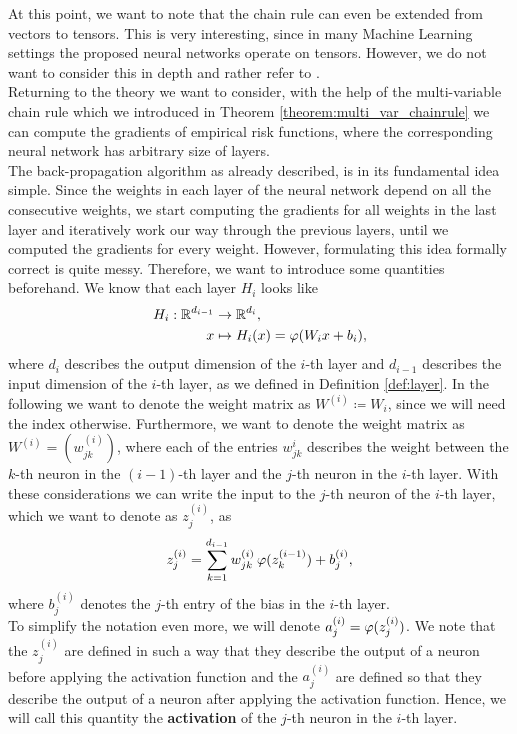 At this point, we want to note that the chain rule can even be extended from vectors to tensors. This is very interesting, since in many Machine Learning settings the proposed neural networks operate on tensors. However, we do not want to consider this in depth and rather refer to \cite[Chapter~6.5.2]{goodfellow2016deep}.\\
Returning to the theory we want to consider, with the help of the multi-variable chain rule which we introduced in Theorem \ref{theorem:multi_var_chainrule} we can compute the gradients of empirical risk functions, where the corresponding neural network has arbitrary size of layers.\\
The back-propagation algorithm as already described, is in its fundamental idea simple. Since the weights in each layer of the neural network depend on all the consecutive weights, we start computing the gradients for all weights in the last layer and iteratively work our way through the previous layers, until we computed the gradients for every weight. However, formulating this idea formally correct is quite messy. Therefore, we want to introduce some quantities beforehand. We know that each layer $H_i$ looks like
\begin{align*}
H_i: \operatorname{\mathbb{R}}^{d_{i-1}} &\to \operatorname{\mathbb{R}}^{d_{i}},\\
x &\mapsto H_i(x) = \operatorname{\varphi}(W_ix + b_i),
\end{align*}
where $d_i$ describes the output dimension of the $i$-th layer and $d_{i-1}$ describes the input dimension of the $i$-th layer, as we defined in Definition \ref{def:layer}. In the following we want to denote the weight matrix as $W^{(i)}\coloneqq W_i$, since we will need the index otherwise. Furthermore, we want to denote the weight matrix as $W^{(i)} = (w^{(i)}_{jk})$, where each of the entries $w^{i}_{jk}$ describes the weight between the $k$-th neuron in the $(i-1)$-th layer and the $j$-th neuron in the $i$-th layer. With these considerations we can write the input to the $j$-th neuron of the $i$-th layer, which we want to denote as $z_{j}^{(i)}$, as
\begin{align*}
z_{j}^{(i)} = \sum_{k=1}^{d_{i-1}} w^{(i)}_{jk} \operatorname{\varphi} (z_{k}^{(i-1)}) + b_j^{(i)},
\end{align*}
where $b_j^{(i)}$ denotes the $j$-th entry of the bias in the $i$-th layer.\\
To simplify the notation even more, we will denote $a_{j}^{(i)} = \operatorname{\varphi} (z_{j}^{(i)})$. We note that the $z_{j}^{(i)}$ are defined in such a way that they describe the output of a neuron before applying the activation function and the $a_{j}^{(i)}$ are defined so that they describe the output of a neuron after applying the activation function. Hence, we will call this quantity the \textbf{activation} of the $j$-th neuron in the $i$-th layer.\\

▶ [YOUR OBJECTIVE]: Once the line that contains "The back-propagation algorithm" is found, please give it again exactly, along with each line that comes after it, through the last line of the entries.

▶ [FINISHED TASK]:
The back-propagation algorithm as already described, is in its fundamental idea simple. Since the weights in each layer of the neural network depend on all the consecutive weights, we start computing the gradients for all weights in the last layer and iteratively work our way through the previous layers, until we computed the gradients for every weight. However, formulating this idea formally correct is quite messy. Therefore, we want to introduce some quantities beforehand. We know that each layer $H_i$ looks like
\begin{align*}
H_i: \operatorname{\mathbb{R}}^{d_{i-1}} &\to \operatorname{\mathbb{R}}^{d_{i}},\\
x &\mapsto H_i(x) = \operatorname{\varphi}(W_ix + b_i),
\end{align*}
where $d_i$ describes the output dimension of the $i$-th layer and $d_{i-1}$ describes the input dimension of the $i$-th layer, as we defined in Definition \ref{def:layer}. In the following we want to denote the weight matrix as $W^{(i)}\coloneqq W_i$, since we will need the index otherwise. Furthermore, we want to denote the weight matrix as $W^{(i)} = (w^{(i)}_{jk})$, where each of the entries $w^{i}_{jk}$ describes the weight between the $k$-th neuron in the $(i-1)$-th layer and the $j$-th neuron in the $i$-th layer. With these considerations we can write the input to the $j$-th neuron of the $i$-th layer, which we want to denote as $z_{j}^{(i)}$, as
\begin{align*}
z_{j}^{(i)} = \sum_{k=1}^{d_{i-1}} w^{(i)}_{jk} \operatorname{\varphi} (z_{k}^{(i-1)}) + b_j^{(i)},
\end{align*}
where $b_j^{(i)}$ denotes the $j$-th entry of the bias in the $i$-th layer.\\
To simplify the notation even more, we will denote $a_{j}^{(i)} = \operatorname{\varphi} (z_{j}^{(i)})$. We note that the $z_{j}^{(i)}$ are defined in such a way that they describe the output of a neuron before applying the activation function and the $a_{j}^{(i)}$ are defined so that they describe the output of a neuron after applying the activation function. Hence, we will call this quantity the \textbf{activation} of the $j$-th neuron in the $i$-th layer.\\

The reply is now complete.